Shawn got the time off; a five day weekend lies ahead. Happy happy happy!

In other news, I decided (formally) not to rely upon on GDJ to give me a job. Though I like the working conditions he proposes (working partly at home, and partly in the office, setting my own hours) I do not like waiting until he gets things sorted out. I also don't like relying on a man who keeps suggesting we have an extramarital affair for anything.

Toward that end, I spent some time finding out what else I could do with myself to keep from growing bored and weird with my stagnant state, and came up with a few things. The pilates class is a good start (could it really make me taller? hehe) and I also got an audition to sing/guitar at a coffee shop on W. Avenue a couple of evenings and/or afternoons a week. That means needing to go get new strings because I haven't replaced my guitar strings for a long time.

I also got a phone call this morning from a local radio station asking if I would do an interview for Spoken Word, as a "local celebrity". This, I thought, was hilarious, because I am NOT a celebrity even in the most broad definition of the word.
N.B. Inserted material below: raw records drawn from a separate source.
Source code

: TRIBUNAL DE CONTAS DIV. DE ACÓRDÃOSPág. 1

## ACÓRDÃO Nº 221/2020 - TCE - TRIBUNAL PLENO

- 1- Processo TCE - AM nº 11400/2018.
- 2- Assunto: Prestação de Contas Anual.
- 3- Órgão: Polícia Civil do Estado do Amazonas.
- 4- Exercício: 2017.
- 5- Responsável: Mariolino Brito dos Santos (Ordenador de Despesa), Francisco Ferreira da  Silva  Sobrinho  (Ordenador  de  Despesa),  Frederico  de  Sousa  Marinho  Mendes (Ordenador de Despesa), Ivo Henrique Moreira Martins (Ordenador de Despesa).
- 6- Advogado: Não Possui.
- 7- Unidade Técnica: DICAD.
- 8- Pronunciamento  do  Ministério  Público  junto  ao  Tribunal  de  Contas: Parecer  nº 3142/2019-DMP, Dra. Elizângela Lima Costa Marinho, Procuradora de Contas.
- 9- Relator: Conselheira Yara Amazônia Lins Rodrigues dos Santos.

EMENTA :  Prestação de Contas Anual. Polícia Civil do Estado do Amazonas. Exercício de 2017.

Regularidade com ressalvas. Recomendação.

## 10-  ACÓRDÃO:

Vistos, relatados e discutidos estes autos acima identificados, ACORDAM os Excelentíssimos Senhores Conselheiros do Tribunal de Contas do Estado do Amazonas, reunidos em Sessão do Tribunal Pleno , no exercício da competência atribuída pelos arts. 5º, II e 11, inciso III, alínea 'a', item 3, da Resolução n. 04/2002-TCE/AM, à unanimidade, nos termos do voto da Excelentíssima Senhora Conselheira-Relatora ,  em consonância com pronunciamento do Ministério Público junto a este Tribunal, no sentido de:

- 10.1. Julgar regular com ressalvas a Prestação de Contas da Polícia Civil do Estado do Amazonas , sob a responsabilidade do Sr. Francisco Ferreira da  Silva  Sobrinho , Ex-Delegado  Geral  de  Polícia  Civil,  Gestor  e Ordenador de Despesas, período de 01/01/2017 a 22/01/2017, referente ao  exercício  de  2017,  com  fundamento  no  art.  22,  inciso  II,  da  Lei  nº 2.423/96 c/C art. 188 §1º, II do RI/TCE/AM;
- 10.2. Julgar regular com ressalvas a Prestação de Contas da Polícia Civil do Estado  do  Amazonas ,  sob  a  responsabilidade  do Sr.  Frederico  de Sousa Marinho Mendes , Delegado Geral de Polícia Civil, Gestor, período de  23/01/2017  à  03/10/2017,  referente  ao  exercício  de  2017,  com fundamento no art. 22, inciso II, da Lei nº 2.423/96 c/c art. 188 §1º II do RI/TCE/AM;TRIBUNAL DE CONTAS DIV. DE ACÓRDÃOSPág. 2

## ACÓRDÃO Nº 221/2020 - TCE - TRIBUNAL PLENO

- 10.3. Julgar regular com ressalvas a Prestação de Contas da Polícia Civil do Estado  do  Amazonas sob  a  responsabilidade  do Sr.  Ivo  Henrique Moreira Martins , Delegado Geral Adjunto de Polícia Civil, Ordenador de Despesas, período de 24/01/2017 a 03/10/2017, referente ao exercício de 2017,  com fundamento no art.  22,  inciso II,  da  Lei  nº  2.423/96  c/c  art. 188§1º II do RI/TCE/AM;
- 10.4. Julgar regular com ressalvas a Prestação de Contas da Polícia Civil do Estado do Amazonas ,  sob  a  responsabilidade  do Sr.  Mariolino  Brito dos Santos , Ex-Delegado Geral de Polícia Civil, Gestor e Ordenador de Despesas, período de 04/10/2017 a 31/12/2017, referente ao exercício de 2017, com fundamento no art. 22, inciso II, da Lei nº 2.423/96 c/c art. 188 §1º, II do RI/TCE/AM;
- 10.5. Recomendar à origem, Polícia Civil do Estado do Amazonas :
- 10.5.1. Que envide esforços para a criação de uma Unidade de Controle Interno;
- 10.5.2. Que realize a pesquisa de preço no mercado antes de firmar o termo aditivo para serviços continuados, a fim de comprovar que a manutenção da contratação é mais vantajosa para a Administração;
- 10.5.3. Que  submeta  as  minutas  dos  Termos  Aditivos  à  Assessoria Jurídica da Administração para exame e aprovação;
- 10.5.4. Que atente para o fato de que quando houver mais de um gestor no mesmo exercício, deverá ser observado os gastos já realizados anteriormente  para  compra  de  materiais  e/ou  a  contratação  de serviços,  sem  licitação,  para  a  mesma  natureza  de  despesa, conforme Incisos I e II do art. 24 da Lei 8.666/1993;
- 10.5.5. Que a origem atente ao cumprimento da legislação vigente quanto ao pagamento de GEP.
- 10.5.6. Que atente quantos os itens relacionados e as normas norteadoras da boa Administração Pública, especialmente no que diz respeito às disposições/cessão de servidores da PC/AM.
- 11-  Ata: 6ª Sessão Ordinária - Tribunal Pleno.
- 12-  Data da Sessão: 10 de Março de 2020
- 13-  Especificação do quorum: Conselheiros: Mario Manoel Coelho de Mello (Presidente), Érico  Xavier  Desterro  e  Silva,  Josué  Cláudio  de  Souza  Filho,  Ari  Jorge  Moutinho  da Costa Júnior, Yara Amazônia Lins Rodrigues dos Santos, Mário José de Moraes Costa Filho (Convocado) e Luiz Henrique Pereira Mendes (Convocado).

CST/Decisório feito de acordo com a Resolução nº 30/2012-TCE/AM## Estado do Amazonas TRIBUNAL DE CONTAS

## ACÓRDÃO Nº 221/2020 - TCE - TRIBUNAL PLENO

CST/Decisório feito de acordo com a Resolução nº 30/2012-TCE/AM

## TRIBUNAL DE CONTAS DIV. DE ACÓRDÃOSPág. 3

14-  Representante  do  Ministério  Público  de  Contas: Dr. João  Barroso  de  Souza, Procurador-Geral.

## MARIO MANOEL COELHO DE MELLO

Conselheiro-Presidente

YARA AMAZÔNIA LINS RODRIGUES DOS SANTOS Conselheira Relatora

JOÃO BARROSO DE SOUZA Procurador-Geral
However, because I toured with the Winnepeg Comedy Festival at one time, and had some of my scripts performed at a professional theatre, this apparently qualifies me to speak on the radio. I laughed when the guy explained what he wanted to do and said, Wow you must be really hard up for someone to talk to! And the guy laughed too and said, Yeah, I am. That, alone, should have been just cause to tell him to piss off.

That, and the fact that I HATE the way I sound on the radio. When C. was working at the radio station back home she always used to get me to come on when she was stuck for material and talk about theatre. (This was, in fact, how I met Noah.) It drove me crazy when she would expect me to be able to talk for twenty minutes but have no questions prepared to keep things rolling. Anyway, I agreed to do a short interview on the condition that he would prepare questions rather than making me deliver a monologue, and he promised.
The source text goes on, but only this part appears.